(Exercise requirements): Go through the entries below from the first line and output each one exactly, up to and including the line with "法轮大法在长春<br/>".

(Data for processing):
◆ ◆ ◆ ◆ ◆ ◆ ◆
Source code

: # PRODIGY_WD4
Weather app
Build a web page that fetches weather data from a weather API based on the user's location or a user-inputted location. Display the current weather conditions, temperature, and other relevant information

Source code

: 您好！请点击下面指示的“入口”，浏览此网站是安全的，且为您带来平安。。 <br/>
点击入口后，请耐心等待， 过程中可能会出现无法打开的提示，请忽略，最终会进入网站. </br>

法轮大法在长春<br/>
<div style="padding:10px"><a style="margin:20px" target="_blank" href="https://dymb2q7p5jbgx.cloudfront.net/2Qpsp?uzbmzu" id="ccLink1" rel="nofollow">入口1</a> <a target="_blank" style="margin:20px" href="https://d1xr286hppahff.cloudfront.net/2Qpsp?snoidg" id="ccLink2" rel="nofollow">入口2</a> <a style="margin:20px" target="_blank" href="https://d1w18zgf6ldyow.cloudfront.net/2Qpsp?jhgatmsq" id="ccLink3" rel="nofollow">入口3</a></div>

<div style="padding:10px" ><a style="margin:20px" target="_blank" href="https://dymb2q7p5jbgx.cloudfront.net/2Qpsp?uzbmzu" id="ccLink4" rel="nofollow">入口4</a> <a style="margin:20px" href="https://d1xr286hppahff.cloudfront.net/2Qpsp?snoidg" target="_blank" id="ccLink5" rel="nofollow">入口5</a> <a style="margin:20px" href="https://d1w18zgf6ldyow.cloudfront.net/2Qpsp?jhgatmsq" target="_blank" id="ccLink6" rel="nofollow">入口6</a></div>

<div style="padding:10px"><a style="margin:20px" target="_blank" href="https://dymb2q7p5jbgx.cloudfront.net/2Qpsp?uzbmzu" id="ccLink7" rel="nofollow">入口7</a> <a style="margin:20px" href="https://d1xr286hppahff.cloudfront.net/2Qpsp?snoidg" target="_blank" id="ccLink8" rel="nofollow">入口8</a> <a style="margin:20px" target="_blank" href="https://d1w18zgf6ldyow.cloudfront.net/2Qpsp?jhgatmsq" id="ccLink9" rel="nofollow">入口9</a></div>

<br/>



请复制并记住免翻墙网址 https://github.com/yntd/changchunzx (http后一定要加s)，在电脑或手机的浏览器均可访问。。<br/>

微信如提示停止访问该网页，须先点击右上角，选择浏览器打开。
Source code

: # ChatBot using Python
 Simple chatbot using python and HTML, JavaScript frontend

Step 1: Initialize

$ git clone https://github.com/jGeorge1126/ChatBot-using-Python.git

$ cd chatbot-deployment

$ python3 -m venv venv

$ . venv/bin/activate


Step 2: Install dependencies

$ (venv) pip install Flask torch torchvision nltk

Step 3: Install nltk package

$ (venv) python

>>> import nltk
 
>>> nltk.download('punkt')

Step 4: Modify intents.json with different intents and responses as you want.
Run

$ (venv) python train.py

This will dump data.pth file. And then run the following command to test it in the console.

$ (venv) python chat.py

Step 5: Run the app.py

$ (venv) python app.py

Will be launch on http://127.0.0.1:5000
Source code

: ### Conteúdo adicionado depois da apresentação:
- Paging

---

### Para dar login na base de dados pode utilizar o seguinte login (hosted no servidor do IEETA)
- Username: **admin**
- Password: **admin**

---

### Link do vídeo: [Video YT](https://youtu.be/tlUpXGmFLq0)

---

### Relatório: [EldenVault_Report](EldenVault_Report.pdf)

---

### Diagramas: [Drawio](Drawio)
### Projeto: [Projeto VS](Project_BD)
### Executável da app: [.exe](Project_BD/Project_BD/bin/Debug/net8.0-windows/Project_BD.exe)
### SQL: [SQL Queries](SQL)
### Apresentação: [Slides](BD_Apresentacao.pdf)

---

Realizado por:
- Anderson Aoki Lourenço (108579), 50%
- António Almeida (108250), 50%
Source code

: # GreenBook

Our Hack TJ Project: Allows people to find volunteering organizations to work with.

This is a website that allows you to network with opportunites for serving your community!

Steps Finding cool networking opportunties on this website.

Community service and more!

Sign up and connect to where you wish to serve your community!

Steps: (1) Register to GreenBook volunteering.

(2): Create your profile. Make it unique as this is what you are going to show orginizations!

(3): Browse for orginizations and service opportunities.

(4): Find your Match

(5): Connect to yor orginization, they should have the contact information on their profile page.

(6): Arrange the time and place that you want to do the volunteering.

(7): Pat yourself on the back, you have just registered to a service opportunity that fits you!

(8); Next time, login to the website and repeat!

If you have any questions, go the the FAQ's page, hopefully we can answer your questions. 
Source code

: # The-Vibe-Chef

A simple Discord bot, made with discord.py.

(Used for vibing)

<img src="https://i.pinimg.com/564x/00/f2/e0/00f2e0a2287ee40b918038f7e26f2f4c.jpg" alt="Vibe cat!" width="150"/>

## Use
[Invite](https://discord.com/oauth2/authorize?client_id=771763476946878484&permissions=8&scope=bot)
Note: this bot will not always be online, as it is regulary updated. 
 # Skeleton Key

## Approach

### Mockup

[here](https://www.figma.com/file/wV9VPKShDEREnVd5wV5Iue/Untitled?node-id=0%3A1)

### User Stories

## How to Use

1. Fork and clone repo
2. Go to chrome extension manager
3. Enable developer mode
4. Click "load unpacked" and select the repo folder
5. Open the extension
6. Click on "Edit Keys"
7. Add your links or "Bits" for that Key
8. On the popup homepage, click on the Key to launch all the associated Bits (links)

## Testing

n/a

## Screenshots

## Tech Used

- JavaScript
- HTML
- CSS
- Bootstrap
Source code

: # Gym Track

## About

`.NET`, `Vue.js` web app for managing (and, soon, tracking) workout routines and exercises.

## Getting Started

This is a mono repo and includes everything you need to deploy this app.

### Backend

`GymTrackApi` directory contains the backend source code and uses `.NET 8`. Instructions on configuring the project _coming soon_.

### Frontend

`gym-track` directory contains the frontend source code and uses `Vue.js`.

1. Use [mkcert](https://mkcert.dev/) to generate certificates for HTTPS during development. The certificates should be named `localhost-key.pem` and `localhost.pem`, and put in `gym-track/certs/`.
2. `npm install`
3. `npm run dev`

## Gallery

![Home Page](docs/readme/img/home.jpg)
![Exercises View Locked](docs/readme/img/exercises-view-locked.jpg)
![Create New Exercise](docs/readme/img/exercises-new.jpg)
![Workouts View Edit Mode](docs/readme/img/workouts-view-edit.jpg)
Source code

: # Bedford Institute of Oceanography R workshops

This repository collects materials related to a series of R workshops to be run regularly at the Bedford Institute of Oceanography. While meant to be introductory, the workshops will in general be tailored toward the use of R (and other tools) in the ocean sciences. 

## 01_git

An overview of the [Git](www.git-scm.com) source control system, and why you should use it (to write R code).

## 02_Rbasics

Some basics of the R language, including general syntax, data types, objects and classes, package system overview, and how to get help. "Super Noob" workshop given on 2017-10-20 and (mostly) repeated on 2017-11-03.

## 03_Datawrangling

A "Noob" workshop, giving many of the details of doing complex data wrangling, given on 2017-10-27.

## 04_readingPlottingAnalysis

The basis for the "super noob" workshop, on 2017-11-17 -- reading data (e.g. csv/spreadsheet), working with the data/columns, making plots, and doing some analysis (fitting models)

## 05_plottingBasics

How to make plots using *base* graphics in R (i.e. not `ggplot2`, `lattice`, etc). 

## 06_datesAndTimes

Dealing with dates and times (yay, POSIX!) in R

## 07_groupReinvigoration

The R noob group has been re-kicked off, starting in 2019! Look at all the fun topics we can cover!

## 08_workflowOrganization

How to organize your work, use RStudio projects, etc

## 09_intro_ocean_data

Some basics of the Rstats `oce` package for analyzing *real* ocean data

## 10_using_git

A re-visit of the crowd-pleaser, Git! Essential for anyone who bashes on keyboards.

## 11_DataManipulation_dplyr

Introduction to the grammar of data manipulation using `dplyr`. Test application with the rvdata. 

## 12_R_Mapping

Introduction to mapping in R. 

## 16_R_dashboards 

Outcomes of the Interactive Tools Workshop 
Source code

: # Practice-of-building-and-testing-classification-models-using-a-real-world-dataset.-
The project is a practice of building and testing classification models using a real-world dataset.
◆ ◆ ◆ ◆ ◆ ◆ ◆
(Exercise result):
Source code

: # PRODIGY_WD4
Weather app
Build a web page that fetches weather data from a weather API based on the user's location or a user-inputted location. Display the current weather conditions, temperature, and other relevant information

Source code

: 您好！请点击下面指示的“入口”，浏览此网站是安全的，且为您带来平安。。 <br/>
点击入口后，请耐心等待， 过程中可能会出现无法打开的提示，请忽略，最终会进入网站. </br>

法轮大法在长春<br/>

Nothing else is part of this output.